Collecting the Data
Weighting the Data
Michael O. Emerson, Rice University
David Sikkink, University of Notre Dame
Adele D. James, Rice University
The Portraits of American Life Study (PALS) is a multi-level panel study of adult in the U.S., focused on religion and several other topics in the U.S., with a particular emphasis on capturing ethnic and racial diversity. From April to October 2006, face-to-face interviews were conducted with 2,610 respondents. The following sections describe the sampling methodology, data collection, outcome rates, and data weighting.
In 2012, over 1300 PALS respondents were re-interviewed, as well as approximately 100 new respondents who were living in the household of the original 2006 respondents and 14-18 in 2006 (so they were 20-24 in 2012).
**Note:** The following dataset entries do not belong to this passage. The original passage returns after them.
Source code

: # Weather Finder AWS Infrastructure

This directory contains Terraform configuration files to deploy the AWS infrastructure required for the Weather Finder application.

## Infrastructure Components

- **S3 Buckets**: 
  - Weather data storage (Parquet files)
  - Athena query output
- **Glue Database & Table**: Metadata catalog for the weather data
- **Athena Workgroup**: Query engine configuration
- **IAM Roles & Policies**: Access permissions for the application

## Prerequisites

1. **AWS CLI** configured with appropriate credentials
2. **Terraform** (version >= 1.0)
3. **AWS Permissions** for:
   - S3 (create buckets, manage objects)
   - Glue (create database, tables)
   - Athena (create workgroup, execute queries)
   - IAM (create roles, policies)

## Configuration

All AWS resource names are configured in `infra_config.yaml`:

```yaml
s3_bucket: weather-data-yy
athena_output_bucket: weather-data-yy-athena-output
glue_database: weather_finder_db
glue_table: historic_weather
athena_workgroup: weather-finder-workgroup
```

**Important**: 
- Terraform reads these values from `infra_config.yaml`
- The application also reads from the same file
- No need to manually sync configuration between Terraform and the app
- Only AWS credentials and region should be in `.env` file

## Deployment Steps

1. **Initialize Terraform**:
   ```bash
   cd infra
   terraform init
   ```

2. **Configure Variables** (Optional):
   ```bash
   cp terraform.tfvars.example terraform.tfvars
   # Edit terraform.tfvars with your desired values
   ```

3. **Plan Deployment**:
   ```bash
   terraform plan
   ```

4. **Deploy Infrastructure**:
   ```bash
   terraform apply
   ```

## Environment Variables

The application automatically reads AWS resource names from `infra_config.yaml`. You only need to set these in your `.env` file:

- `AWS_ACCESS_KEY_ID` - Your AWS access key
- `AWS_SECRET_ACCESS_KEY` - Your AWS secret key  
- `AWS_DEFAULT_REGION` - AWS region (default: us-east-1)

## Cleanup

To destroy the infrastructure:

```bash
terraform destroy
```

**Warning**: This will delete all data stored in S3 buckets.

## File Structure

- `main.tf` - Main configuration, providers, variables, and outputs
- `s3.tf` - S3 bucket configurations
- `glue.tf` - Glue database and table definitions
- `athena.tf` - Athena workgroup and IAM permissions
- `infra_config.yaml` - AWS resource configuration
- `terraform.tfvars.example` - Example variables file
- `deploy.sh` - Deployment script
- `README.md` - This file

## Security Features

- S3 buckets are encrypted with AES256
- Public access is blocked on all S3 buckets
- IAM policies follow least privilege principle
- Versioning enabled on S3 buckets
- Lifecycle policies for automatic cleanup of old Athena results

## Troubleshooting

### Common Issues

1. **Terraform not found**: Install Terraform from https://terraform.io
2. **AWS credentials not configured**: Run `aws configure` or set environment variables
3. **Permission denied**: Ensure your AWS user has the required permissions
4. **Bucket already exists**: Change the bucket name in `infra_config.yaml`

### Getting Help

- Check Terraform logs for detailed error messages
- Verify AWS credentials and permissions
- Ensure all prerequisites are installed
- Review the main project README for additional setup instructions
To go directly to the methodology of the 2012 survey, go to the bottom of each section.
In 2006, to obtain a probability sample, yet achieve the goal of racially diverse oversamples, a four stage sampling procedure was used. The sample design and interviews were conducted by RTI International, the second largest independent nonprofit research organization in the United States. The PALS covers the civilian, non-institutionalized household population in the continental U.S. who were 18 years of age or older at the time the survey was conducted, and speak English or Spanish. The sampling frame was based on the use of residential mailing lists supplemented with a frame-linking procedure to add households not included on the lists to the frame. In a recently completed national household survey, RTI estimated that this combined sampling frame accounted for over 98% of the occupied housing units in the U.S.
As noted above, RTI selected the sample in four stages. At the first stage, they used Census data to construct a nationally representative sampling frame of Primary Sampling Units (PSUs) defined as three-digit Zip Code Tabulation Areas. After the frame was constructed, RTI selected a first-stage sample of 60 PSUs with probabilities proportional to a composite size measure that weights PSUs with concentrations of minorities higher than other PSUs with the same number of addresses. The sample of 60 PSUs yielded a variety of local areas from across the country and provided an adequate number of degrees of freedom for variance estimation. While the use of composite size measures reduced screening costs by focusing the sample on PSUs with concentrations of minorities, it should be noted that the coverage of the sample was not adversely affected because PSUs that were mostly “nonminority” had a chance of being selected, as were non-minority households within mostly “minority” PSUs.
At the second stage, RTI selected two five-digit Zip Codes from each selected PSU (120 Zips in all) again with composite size measures that weights SSUs with concentrations of minorities higher than other SSUs with the same number of addresses.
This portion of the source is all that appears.